• [WHAT TO PRODUCE]:
Each record that follows is to be duplicated exactly, though its pictures are not.

----- TASK DATA -----

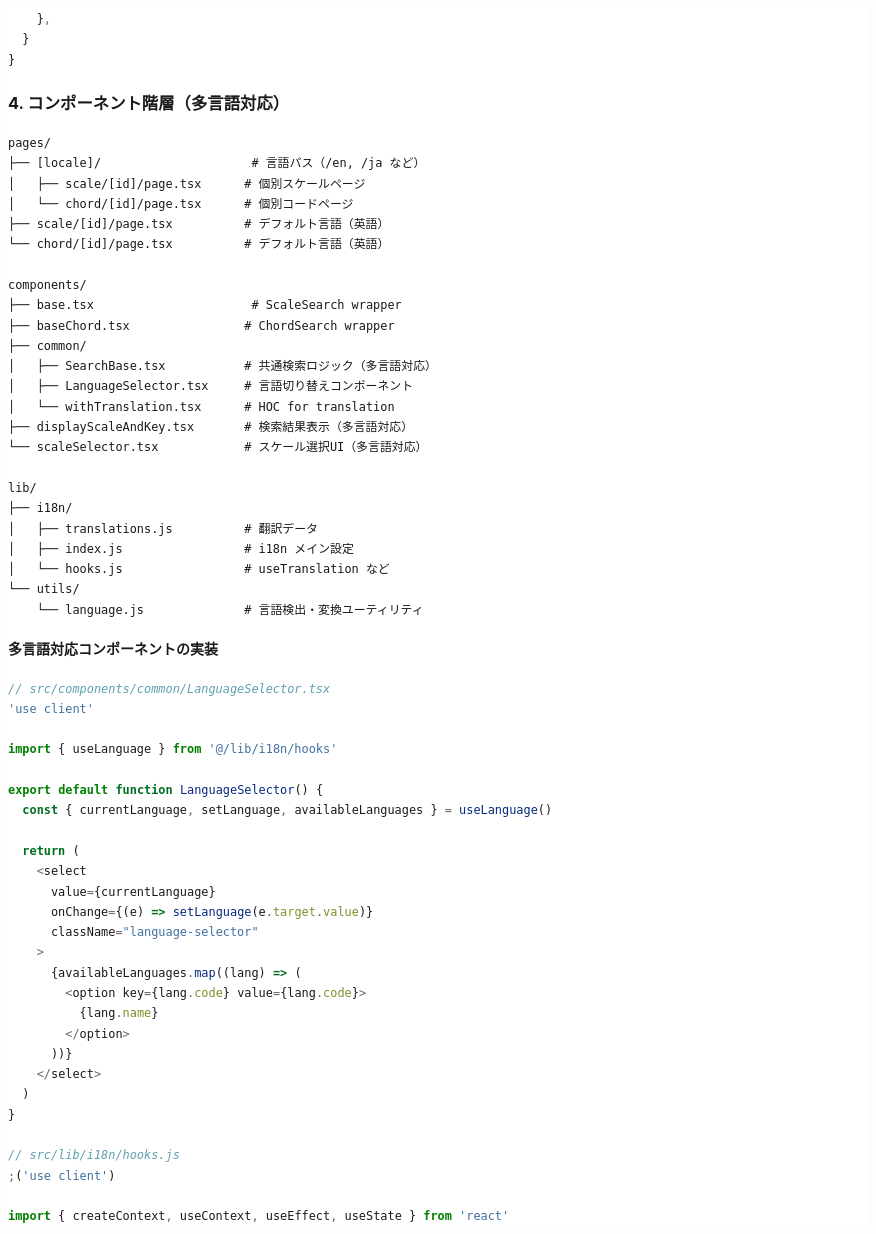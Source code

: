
 ```javascript
    },
  }
}
```

### 4. コンポーネント階層（多言語対応）

```
pages/
├── [locale]/                     # 言語パス（/en, /ja など）
│   ├── scale/[id]/page.tsx      # 個別スケールページ
│   └── chord/[id]/page.tsx      # 個別コードページ
├── scale/[id]/page.tsx          # デフォルト言語（英語）
└── chord/[id]/page.tsx          # デフォルト言語（英語）

components/
├── base.tsx                      # ScaleSearch wrapper
├── baseChord.tsx                # ChordSearch wrapper
├── common/
│   ├── SearchBase.tsx           # 共通検索ロジック（多言語対応）
│   ├── LanguageSelector.tsx     # 言語切り替えコンポーネント
│   └── withTranslation.tsx      # HOC for translation
├── displayScaleAndKey.tsx       # 検索結果表示（多言語対応）
└── scaleSelector.tsx            # スケール選択UI（多言語対応）

lib/
├── i18n/
│   ├── translations.js          # 翻訳データ
│   ├── index.js                 # i18n メイン設定
│   └── hooks.js                 # useTranslation など
└── utils/
    └── language.js              # 言語検出・変換ユーティリティ
```

#### 多言語対応コンポーネントの実装

```typescript
// src/components/common/LanguageSelector.tsx
'use client'

import { useLanguage } from '@/lib/i18n/hooks'

export default function LanguageSelector() {
  const { currentLanguage, setLanguage, availableLanguages } = useLanguage()

  return (
    <select
      value={currentLanguage}
      onChange={(e) => setLanguage(e.target.value)}
      className="language-selector"
    >
      {availableLanguages.map((lang) => (
        <option key={lang.code} value={lang.code}>
          {lang.name}
        </option>
      ))}
    </select>
  )
}

// src/lib/i18n/hooks.js
;('use client')

import { createContext, useContext, useEffect, useState } from 'react'
```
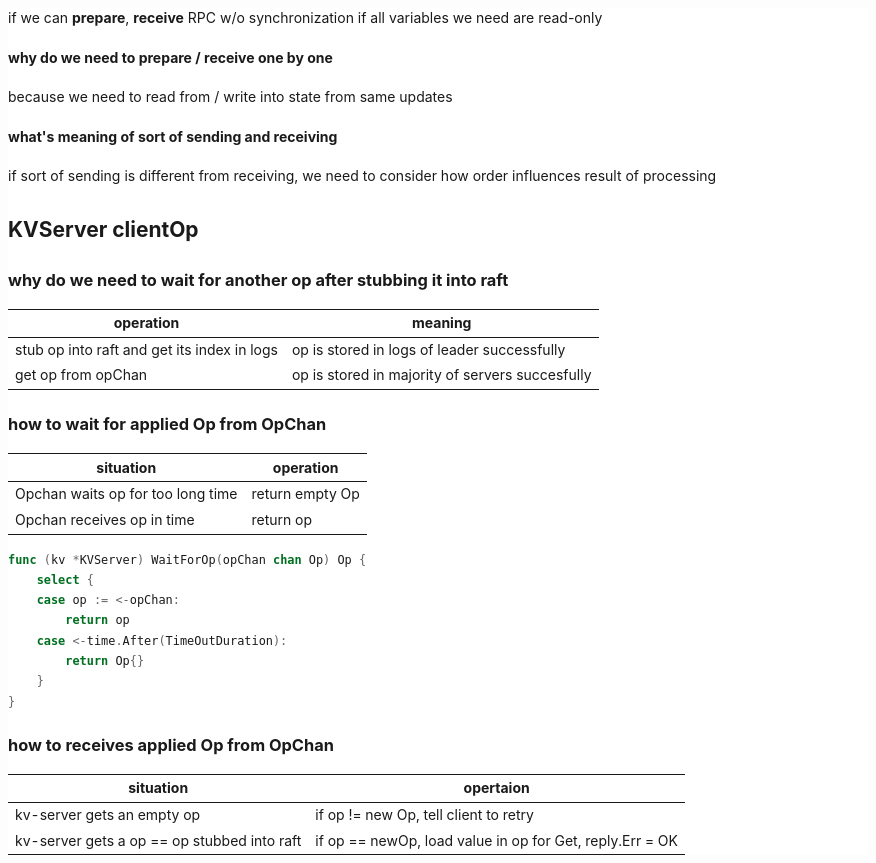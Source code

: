 if we can **prepare**, **receive** RPC w/o  synchronization if all variables we need are read-only

#### why do we need to prepare / receive one by one

because we need to read from / write into state from same updates

#### what's meaning of sort of sending and receiving

if sort of sending is different from receiving, we need to consider how order influences result of processing





## KVServer clientOp

### why do we need to wait for another op after stubbing it into raft

| operation                                   | meaning                                         |
| ------------------------------------------- | ----------------------------------------------- |
| stub op into raft and get its index in logs | op is stored in logs of leader successfully     |
| get op from opChan                          | op is stored in majority of servers succesfully |



### how to wait for applied Op from OpChan

| situation                         | operation       |
| --------------------------------- | --------------- |
| Opchan waits op for too long time | return empty Op |
| Opchan receives op in time        | return op       |

```go
func (kv *KVServer) WaitForOp(opChan chan Op) Op {
	select {
	case op := <-opChan:
		return op
	case <-time.After(TimeOutDuration):
		return Op{}
	}
}
```



### how to receives applied Op from OpChan

| situation                                   | opertaion                                                |
| ------------------------------------------- | -------------------------------------------------------- |
| kv-server gets an empty op                  | if op != new Op, tell client to retry                    |
| kv-server gets a op == op stubbed into raft | if op == newOp, load value in op for Get, reply.Err = OK |
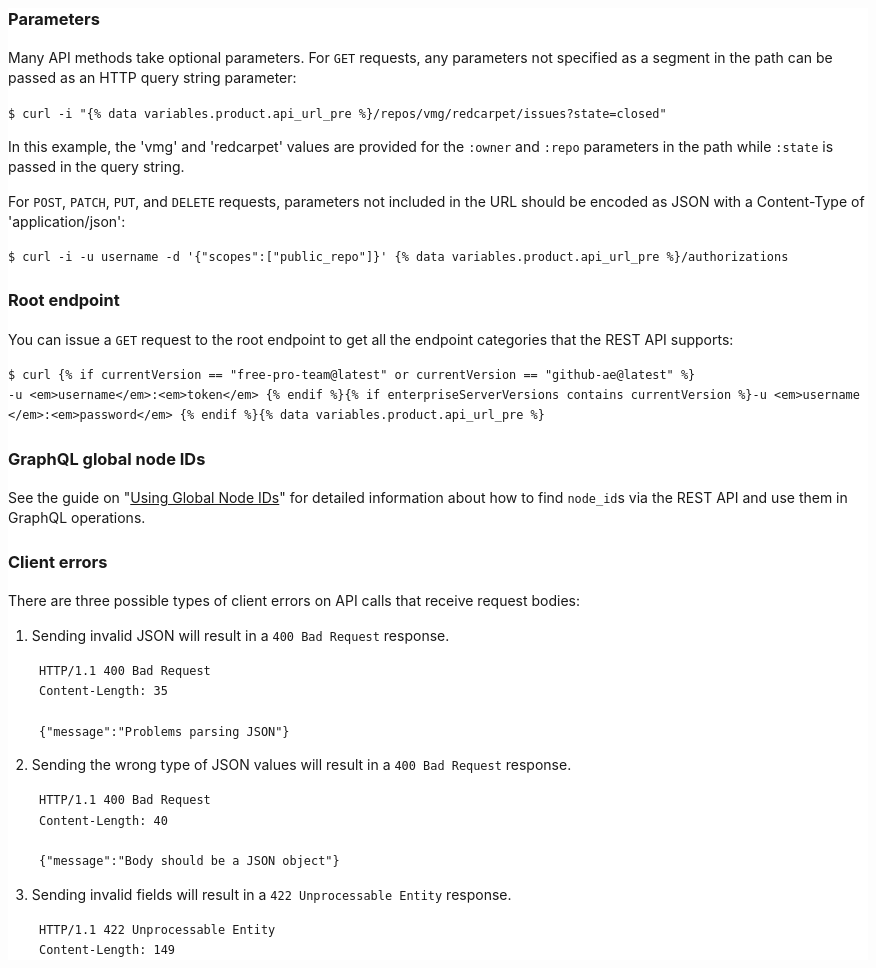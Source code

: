 ### Parameters

Many API methods take optional parameters. For `GET` requests, any parameters not specified as a segment in the path can be passed as an HTTP query string parameter:

```shell
$ curl -i "{% data variables.product.api_url_pre %}/repos/vmg/redcarpet/issues?state=closed"
```

In this example, the 'vmg' and 'redcarpet' values are provided for the `:owner` and `:repo` parameters in the path while `:state` is passed in the query string.

For `POST`, `PATCH`, `PUT`, and `DELETE` requests, parameters not included in the URL should be encoded as JSON with a Content-Type of 'application/json':

```shell
$ curl -i -u username -d '{"scopes":["public_repo"]}' {% data variables.product.api_url_pre %}/authorizations
```

### Root endpoint

You can issue a `GET` request to the root endpoint to get all the endpoint categories that the REST API supports:

```shell
$ curl {% if currentVersion == "free-pro-team@latest" or currentVersion == "github-ae@latest" %}
-u <em>username</em>:<em>token</em> {% endif %}{% if enterpriseServerVersions contains currentVersion %}-u <em>username</em>:<em>password</em> {% endif %}{% data variables.product.api_url_pre %}
```

### GraphQL global node IDs

See the guide on "[Using Global Node IDs](/graphql/guides/using-global-node-ids)" for detailed information about how to find `node_id`s via the REST API and use them in GraphQL operations.

### Client errors

There are three possible types of client errors on API calls that receive request bodies:

1. Sending invalid JSON will result in a `400 Bad Request` response.
   
        HTTP/1.1 400 Bad Request
        Content-Length: 35
       
        {"message":"Problems parsing JSON"}

2. Sending the wrong type of JSON values will result in a `400 Bad
Request` response.
   
        HTTP/1.1 400 Bad Request
        Content-Length: 40
       
        {"message":"Body should be a JSON object"}

3. Sending invalid fields will result in a `422 Unprocessable Entity` response.
   
        HTTP/1.1 422 Unprocessable Entity
        Content-Length: 149
       

[rfc]: http://tools.ietf.org/html/rfc6570
[uri]: https://github.com/hannesg/uri_template
[pagination-guide]: /guides/traversing-with-pagination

-----

• [SOLUTION TO THE EXERCISE]:
Source code

:
 ```javascript
    },
  }
}
```

### 4. コンポーネント階層（多言語対応）

```
pages/
├── [locale]/                     # 言語パス（/en, /ja など）
│   ├── scale/[id]/page.tsx      # 個別スケールページ
│   └── chord/[id]/page.tsx      # 個別コードページ
├── scale/[id]/page.tsx          # デフォルト言語（英語）
└── chord/[id]/page.tsx          # デフォルト言語（英語）

components/
├── base.tsx                      # ScaleSearch wrapper
├── baseChord.tsx                # ChordSearch wrapper
├── common/
│   ├── SearchBase.tsx           # 共通検索ロジック（多言語対応）
│   ├── LanguageSelector.tsx     # 言語切り替えコンポーネント
│   └── withTranslation.tsx      # HOC for translation
├── displayScaleAndKey.tsx       # 検索結果表示（多言語対応）
└── scaleSelector.tsx            # スケール選択UI（多言語対応）

lib/
├── i18n/
│   ├── translations.js          # 翻訳データ
│   ├── index.js                 # i18n メイン設定
│   └── hooks.js                 # useTranslation など
└── utils/
    └── language.js              # 言語検出・変換ユーティリティ
```

#### 多言語対応コンポーネントの実装

```typescript
// src/components/common/LanguageSelector.tsx
'use client'

import { useLanguage } from '@/lib/i18n/hooks'

export default function LanguageSelector() {
  const { currentLanguage, setLanguage, availableLanguages } = useLanguage()

  return (
    <select
      value={currentLanguage}
      onChange={(e) => setLanguage(e.target.value)}
      className="language-selector"
    >
      {availableLanguages.map((lang) => (
        <option key={lang.code} value={lang.code}>
          {lang.name}
        </option>
      ))}
    </select>
  )
}

// src/lib/i18n/hooks.js
;('use client')

import { createContext, useContext, useEffect, useState } from 'react'
```
Source code

: if we can **prepare**, **receive** RPC w/o  synchronization if all variables we need are read-only

#### why do we need to prepare / receive one by one

because we need to read from / write into state from same updates

#### what's meaning of sort of sending and receiving

if sort of sending is different from receiving, we need to consider how order influences result of processing





## KVServer clientOp

### why do we need to wait for another op after stubbing it into raft

| operation                                   | meaning                                         |
| ------------------------------------------- | ----------------------------------------------- |
| stub op into raft and get its index in logs | op is stored in logs of leader successfully     |
| get op from opChan                          | op is stored in majority of servers succesfully |



### how to wait for applied Op from OpChan

| situation                         | operation       |
| --------------------------------- | --------------- |
| Opchan waits op for too long time | return empty Op |
| Opchan receives op in time        | return op       |

```go
func (kv *KVServer) WaitForOp(opChan chan Op) Op {
	select {
	case op := <-opChan:
		return op
	case <-time.After(TimeOutDuration):
		return Op{}
	}
}
```



### how to receives applied Op from OpChan

| situation                                   | opertaion                                                |
| ------------------------------------------- | -------------------------------------------------------- |
| kv-server gets an empty op                  | if op != new Op, tell client to retry                    |
| kv-server gets a op == op stubbed into raft | if op == newOp, load value in op for Get, reply.Err = OK |
Source code

: ### Parameters

Many API methods take optional parameters. For `GET` requests, any parameters not specified as a segment in the path can be passed as an HTTP query string parameter:

```shell
$ curl -i "{% data variables.product.api_url_pre %}/repos/vmg/redcarpet/issues?state=closed"
```

In this example, the 'vmg' and 'redcarpet' values are provided for the `:owner` and `:repo` parameters in the path while `:state` is passed in the query string.

For `POST`, `PATCH`, `PUT`, and `DELETE` requests, parameters not included in the URL should be encoded as JSON with a Content-Type of 'application/json':

```shell
$ curl -i -u username -d '{"scopes":["public_repo"]}' {% data variables.product.api_url_pre %}/authorizations
```

### Root endpoint

You can issue a `GET` request to the root endpoint to get all the endpoint categories that the REST API supports:

```shell
$ curl {% if currentVersion == "free-pro-team@latest" or currentVersion == "github-ae@latest" %}
-u <em>username</em>:<em>token</em> {% endif %}{% if enterpriseServerVersions contains currentVersion %}-u <em>username</em>:<em>password</em> {% endif %}{% data variables.product.api_url_pre %}
```

### GraphQL global node IDs

See the guide on "[Using Global Node IDs](/graphql/guides/using-global-node-ids)" for detailed information about how to find `node_id`s via the REST API and use them in GraphQL operations.

### Client errors

There are three possible types of client errors on API calls that receive request bodies:

1. Sending invalid JSON will result in a `400 Bad Request` response.
   
        HTTP/1.1 400 Bad Request
        Content-Length: 35
       
        {"message":"Problems parsing JSON"}

2. Sending the wrong type of JSON values will result in a `400 Bad
Request` response.
   
        HTTP/1.1 400 Bad Request
        Content-Length: 40
       
        {"message":"Body should be a JSON object"}

3. Sending invalid fields will result in a `422 Unprocessable Entity` response.
   
        HTTP/1.1 422 Unprocessable Entity
        Content-Length: 149
       

[rfc]: http://tools.ietf.org/html/rfc6570
[uri]: https://github.com/hannesg/uri_template
[pagination-guide]: /guides/traversing-with-pagination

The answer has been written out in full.